The Nikkei fell 4%, the most in 2-months. Poor earnings and guidance weighed on share prices and there was heightened concern about the Fuskushima continuing to leak contaminated water. The BOJ two-day meeting ends tomorrow and although the BOJ is not expected to take fresh actions, it is likely to provide some forward guidance of its own and indicate that it is prepared to do if necessary to achieve its objectives.
It is the Bank of England's forward guidance today that shook trading in the London morning. The BOE effectively signaled rates will be low for longer. It linked its interest rate policy to the ILO unemployment rate. It said it will review its stance when the unemployment rate reaches 7%, suggesting, like the Fed, a threshold rather than a trigger. And it says that it does not see this threshold being hit until at least Q3 2016. It is also, of course, conditioned by financial stability and the medium term inflation outlook. The BOE left the door open to resuming gilt purchases, if needed.
Given expectations and the recent data, Bank of England Governor Carney had to thread a needle. He had to be both dovish and optimistic. The BOE's inflation forecast was trimmed, with CPI expect4d to peak in Q4 13 near 2.9% rather than 3.1% forecast in May and is expected to fall below 2% by Q3 2015. It forecasts 0.6% growth this year and 2.6% over the next 2-years, up from 2.2% in May.
Short-term interest rates fell, with the short-sterling futures curve implying 4-6 bp lower yields. Longer-term interest rates rose, with the 10-year gilt yield racing 10 bp higher in the initial reaction. Sterling fell about a cent to test $1.52, but quickly recovered fully. The euro spiked to GBP0.8730 from GBP0.8680, but also quickly returned to status quo ante.
Sterling had under-performed in recent days and much of the quarterly inflation report was not surprising, including the 7% unemployment threshold. The time frame of its forward guidance is longer than expected and therein lies the surprise, though it should be mitigated by idea that there is a trade-off between length of forward guidance and credibility.

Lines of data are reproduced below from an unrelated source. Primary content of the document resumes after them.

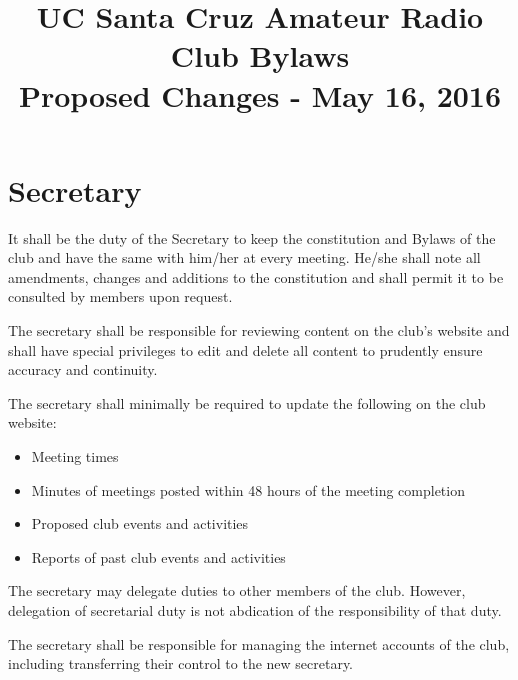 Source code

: \documentclass{article}
\begin{document}
\title{UC Santa Cruz Amateur Radio Club Bylaws \\ \small{Proposed Changes - May 16, 2016}}
\author{}
\date{}
\maketitle

\tableofcontents

\pagebreak

\section{Secretary}
\begin{itemize}
\item It shall be the duty of the Secretary to keep the constitution and Bylaws of the club and have the same with him/her at every meeting. He/she shall note all amendments, changes and additions to the constitution and shall permit it to be consulted by members upon request.

\item The secretary shall be responsible for reviewing content on the club's website and shall have special privileges to edit and delete all content to prudently ensure accuracy and continuity. 

{\color{blue} 
\item The secretary shall minimally be required to update the following on the club website:

\begin{itemize}
\item Meeting times
\item Minutes of meetings posted within 48 hours of the meeting completion
\item Proposed club events and activities 
\item Reports of past club events and activities
\end{itemize}
}

{\color{blue} 
\item The secretary may delegate duties to other members of the club. However, delegation of secretarial duty is not abdication of the responsibility of that duty.  
}

{\color{blue}
\item The secretary shall be responsible for managing the internet accounts of the club, including transferring their control to the new secretary.
}

\end{itemize}
\end{document}
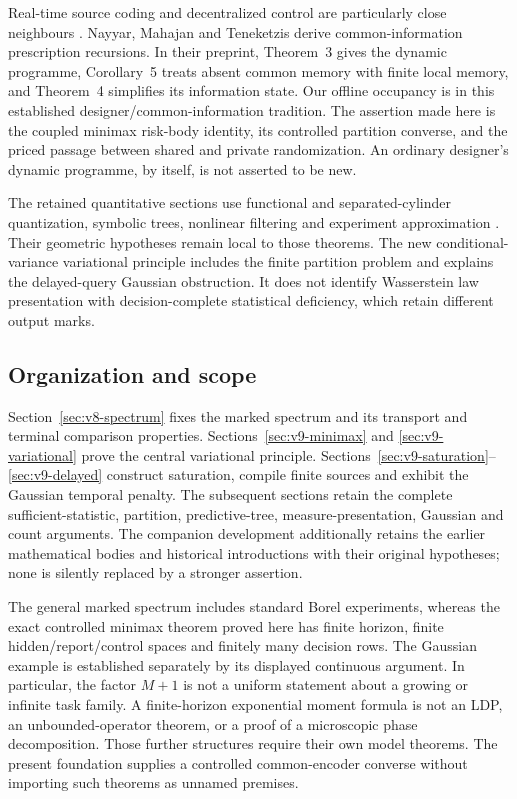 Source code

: Real-time source coding and decentralized control are particularly close
neighbours \cite{Witsenhausen1979,LinderYuksel2014,WoodLinderYuksel2017}.
Nayyar, Mahajan and Teneketzis \cite{NayyarMahajanTeneketzis2013} derive
common-information prescription recursions. In their preprint, Theorem~3
gives the dynamic programme, Corollary~5 treats absent common memory
with finite local memory, and Theorem~4 simplifies its information state.
Our offline occupancy is in this established designer/common-information
tradition. The assertion made here is the coupled minimax risk-body
identity, its controlled partition converse, and the priced passage
between shared and private randomization. An ordinary designer's dynamic
programme, by itself, is not asserted to be new.

The retained quantitative sections use functional and separated-cylinder
quantization, symbolic trees, nonlinear filtering and experiment
approximation \cite{LuschgyPages2004,Roychowdhury2014,KZ2017,Tunstall1967,DKYAC2024}.
Their geometric hypotheses remain local to those theorems. The new
conditional-variance variational principle includes the finite partition
problem and explains the delayed-query Gaussian obstruction. It does
not identify Wasserstein law presentation with decision-complete
statistical deficiency, which retain different output marks.

\subsection{Organization and scope}
Section~\ref{sec:v8-spectrum} fixes the marked spectrum and its transport
and terminal comparison properties. Sections~\ref{sec:v9-minimax} and
\ref{sec:v9-variational} prove the central variational principle.
Sections~\ref{sec:v9-saturation}--\ref{sec:v9-delayed} construct saturation,
compile finite sources and exhibit the Gaussian temporal penalty.
The subsequent sections retain the complete sufficient-statistic,
partition, predictive-tree, measure-presentation, Gaussian and count
arguments. The companion development additionally retains the earlier
mathematical bodies and historical introductions with their original
hypotheses; none is silently replaced by a stronger assertion.

The general marked spectrum includes standard Borel experiments, whereas
the exact controlled minimax theorem proved here has finite horizon,
finite hidden/report/control spaces and finitely many decision rows.
The Gaussian example is established separately by its displayed
continuous argument. In particular, the factor $M+1$ is not a uniform
statement about a growing or infinite task family. A finite-horizon
exponential moment formula is not an LDP, an unbounded-operator theorem,
or a proof of a microscopic phase decomposition. Those further
structures require their own model theorems. The present foundation
supplies a controlled common-encoder converse without importing such
theorems as unnamed premises.
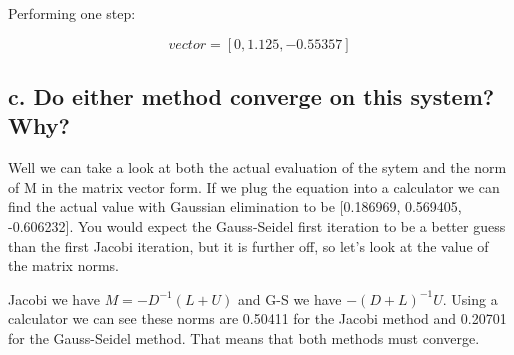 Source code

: \documentclass[]{article}
\begin{document}
Performing one step:

\[vector = [0, 1.125, -0.55357]\]

\hypertarget{c.-do-either-method-converge-on-this-system-why}{%
\subsection{c. Do either method converge on this system?
Why?}\label{c.-do-either-method-converge-on-this-system-why}}

Well we can take a look at both the actual evaluation of the sytem and
the norm of M in the matrix vector form. If we plug the equation into a
calculator we can find the actual value with Gaussian elimination to be
{[}0.186969, 0.569405, -0.606232{]}. You would expect the Gauss-Seidel
first iteration to be a better guess than the first Jacobi iteration,
but it is further off, so let's look at the value of the matrix norms.

Jacobi we have \(M = -D^{-1}(L+U)\) and G-S we have \(-(D + L)^{-1}U\).
Using a calculator we can see these norms are 0.50411 for the Jacobi
method and 0.20701 for the Gauss-Seidel method. That means that both
methods must converge.
\end{document}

On balance, we still suspect the U.S. dollar is vulnerable near-term and look for the euro and sterling to trade higher. The dollar tested a retracement objective against the yen near JPY96.75. The next level of support is seen near JPY96, but a return to the mid-June lows near JPY94.00 cannot be ruled out. On the upside, a move above JPY97.50 would help stabilize the tone, but the JPY98.00 area may offer stronger resistance.